(Source texts of formatted documents)
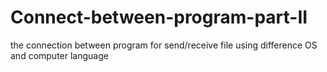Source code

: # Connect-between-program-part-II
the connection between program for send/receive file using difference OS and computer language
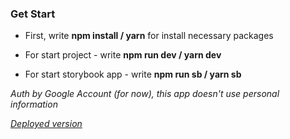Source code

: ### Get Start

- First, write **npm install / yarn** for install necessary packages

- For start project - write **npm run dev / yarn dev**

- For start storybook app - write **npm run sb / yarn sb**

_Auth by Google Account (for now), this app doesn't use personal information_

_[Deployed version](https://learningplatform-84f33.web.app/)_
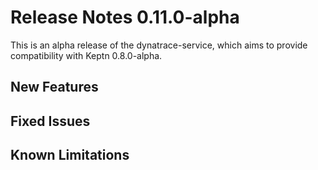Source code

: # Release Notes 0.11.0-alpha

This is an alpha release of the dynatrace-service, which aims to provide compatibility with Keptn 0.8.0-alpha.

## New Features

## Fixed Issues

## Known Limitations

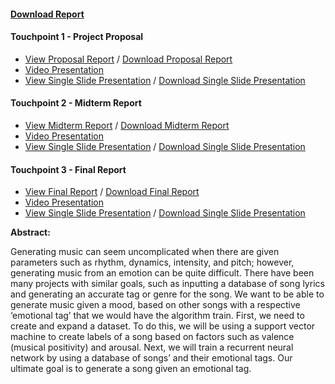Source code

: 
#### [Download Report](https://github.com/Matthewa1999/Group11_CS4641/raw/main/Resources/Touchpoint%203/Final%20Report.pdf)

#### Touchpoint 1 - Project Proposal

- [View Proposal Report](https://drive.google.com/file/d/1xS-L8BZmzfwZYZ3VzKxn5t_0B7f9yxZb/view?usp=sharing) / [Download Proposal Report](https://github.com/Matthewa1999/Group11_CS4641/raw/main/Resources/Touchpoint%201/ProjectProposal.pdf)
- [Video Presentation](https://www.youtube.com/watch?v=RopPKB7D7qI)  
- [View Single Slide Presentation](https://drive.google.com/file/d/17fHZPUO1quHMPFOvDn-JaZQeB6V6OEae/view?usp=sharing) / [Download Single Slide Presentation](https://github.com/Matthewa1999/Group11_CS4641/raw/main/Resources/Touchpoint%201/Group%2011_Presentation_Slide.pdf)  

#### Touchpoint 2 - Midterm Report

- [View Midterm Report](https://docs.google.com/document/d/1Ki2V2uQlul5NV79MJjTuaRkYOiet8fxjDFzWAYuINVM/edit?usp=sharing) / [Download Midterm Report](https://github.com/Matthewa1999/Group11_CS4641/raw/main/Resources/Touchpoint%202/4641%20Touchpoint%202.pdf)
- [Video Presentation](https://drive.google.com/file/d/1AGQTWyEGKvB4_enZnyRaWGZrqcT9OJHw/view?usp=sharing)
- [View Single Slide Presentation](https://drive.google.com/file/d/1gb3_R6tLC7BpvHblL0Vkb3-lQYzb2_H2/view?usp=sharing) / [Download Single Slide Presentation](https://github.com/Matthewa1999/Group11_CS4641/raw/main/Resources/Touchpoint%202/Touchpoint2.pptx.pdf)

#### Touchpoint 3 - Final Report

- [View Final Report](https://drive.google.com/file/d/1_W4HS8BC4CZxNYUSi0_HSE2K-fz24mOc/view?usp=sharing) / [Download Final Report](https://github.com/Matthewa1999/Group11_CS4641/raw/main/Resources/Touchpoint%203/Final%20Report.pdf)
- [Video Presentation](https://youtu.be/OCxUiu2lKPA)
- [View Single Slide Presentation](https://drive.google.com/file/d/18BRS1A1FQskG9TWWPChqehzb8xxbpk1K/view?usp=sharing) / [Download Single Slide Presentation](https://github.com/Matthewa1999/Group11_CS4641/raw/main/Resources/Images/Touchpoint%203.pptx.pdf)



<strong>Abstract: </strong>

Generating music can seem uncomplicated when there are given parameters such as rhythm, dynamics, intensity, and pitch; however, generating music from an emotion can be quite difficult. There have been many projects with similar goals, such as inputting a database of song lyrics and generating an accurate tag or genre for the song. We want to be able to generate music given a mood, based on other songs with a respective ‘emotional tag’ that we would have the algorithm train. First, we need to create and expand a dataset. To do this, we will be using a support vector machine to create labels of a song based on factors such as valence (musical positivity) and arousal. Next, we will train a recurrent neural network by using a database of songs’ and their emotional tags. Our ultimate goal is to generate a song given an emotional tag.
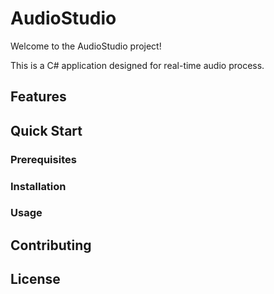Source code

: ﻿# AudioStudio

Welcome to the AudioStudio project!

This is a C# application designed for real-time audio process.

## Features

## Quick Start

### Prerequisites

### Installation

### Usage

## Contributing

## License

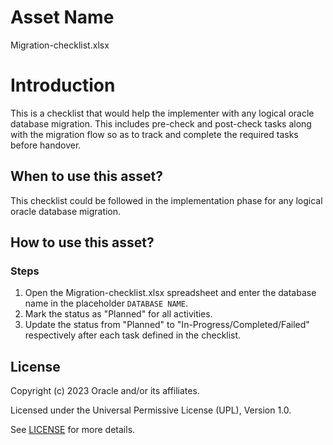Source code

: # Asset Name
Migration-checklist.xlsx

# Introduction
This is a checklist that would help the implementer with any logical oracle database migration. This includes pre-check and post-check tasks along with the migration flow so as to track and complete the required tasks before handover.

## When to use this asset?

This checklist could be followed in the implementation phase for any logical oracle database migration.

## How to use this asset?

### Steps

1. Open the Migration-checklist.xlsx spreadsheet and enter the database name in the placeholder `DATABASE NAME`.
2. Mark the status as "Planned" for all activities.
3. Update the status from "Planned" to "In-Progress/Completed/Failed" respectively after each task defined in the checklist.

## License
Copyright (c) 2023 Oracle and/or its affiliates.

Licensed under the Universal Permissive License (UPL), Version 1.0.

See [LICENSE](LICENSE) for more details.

--

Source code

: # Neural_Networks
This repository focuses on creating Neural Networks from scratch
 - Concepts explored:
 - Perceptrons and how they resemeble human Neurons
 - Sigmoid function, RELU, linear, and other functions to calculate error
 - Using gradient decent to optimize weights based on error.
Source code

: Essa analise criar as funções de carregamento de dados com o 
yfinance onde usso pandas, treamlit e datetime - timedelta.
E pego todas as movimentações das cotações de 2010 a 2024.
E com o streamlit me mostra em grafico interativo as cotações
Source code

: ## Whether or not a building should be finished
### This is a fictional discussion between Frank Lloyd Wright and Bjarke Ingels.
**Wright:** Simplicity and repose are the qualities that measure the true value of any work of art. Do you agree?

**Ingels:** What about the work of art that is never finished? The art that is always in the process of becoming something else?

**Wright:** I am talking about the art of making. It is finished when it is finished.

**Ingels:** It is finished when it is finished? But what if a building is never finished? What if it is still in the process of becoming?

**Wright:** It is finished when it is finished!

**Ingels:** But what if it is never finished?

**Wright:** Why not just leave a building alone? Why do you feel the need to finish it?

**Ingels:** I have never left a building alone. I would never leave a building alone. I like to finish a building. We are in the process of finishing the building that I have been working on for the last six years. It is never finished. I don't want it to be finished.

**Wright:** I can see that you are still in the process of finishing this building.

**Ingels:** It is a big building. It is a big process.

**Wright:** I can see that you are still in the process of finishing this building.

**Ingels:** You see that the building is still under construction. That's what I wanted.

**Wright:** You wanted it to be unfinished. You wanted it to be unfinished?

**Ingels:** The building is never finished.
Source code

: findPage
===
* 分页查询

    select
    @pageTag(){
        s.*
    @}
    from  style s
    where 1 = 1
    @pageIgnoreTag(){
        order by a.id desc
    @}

- _BRIEF_
With the pictures omitted, restate word for word the lines above from the line that has "- For start storybook" up to and including the line that has "- [Video Presentation](https://youtu.be/OCxUiu2lKPA)", and no other lines.

- _EXERCISE RESPONSE_
- For start storybook app - write **npm run sb / yarn sb**

_Auth by Google Account (for now), this app doesn't use personal information_

_[Deployed version](https://learningplatform-84f33.web.app/)_
Source code

: # Release Notes 0.11.0-alpha

This is an alpha release of the dynatrace-service, which aims to provide compatibility with Keptn 0.8.0-alpha.

## New Features

## Fixed Issues

## Known Limitations

Source code

: 
#### [Download Report](https://github.com/Matthewa1999/Group11_CS4641/raw/main/Resources/Touchpoint%203/Final%20Report.pdf)

#### Touchpoint 1 - Project Proposal

- [View Proposal Report](https://drive.google.com/file/d/1xS-L8BZmzfwZYZ3VzKxn5t_0B7f9yxZb/view?usp=sharing) / [Download Proposal Report](https://github.com/Matthewa1999/Group11_CS4641/raw/main/Resources/Touchpoint%201/ProjectProposal.pdf)
- [Video Presentation](https://www.youtube.com/watch?v=RopPKB7D7qI)  
- [View Single Slide Presentation](https://drive.google.com/file/d/17fHZPUO1quHMPFOvDn-JaZQeB6V6OEae/view?usp=sharing) / [Download Single Slide Presentation](https://github.com/Matthewa1999/Group11_CS4641/raw/main/Resources/Touchpoint%201/Group%2011_Presentation_Slide.pdf)  

#### Touchpoint 2 - Midterm Report

- [View Midterm Report](https://docs.google.com/document/d/1Ki2V2uQlul5NV79MJjTuaRkYOiet8fxjDFzWAYuINVM/edit?usp=sharing) / [Download Midterm Report](https://github.com/Matthewa1999/Group11_CS4641/raw/main/Resources/Touchpoint%202/4641%20Touchpoint%202.pdf)
- [Video Presentation](https://drive.google.com/file/d/1AGQTWyEGKvB4_enZnyRaWGZrqcT9OJHw/view?usp=sharing)
- [View Single Slide Presentation](https://drive.google.com/file/d/1gb3_R6tLC7BpvHblL0Vkb3-lQYzb2_H2/view?usp=sharing) / [Download Single Slide Presentation](https://github.com/Matthewa1999/Group11_CS4641/raw/main/Resources/Touchpoint%202/Touchpoint2.pptx.pdf)

#### Touchpoint 3 - Final Report

- [View Final Report](https://drive.google.com/file/d/1_W4HS8BC4CZxNYUSi0_HSE2K-fz24mOc/view?usp=sharing) / [Download Final Report](https://github.com/Matthewa1999/Group11_CS4641/raw/main/Resources/Touchpoint%203/Final%20Report.pdf)
- [Video Presentation](https://youtu.be/OCxUiu2lKPA)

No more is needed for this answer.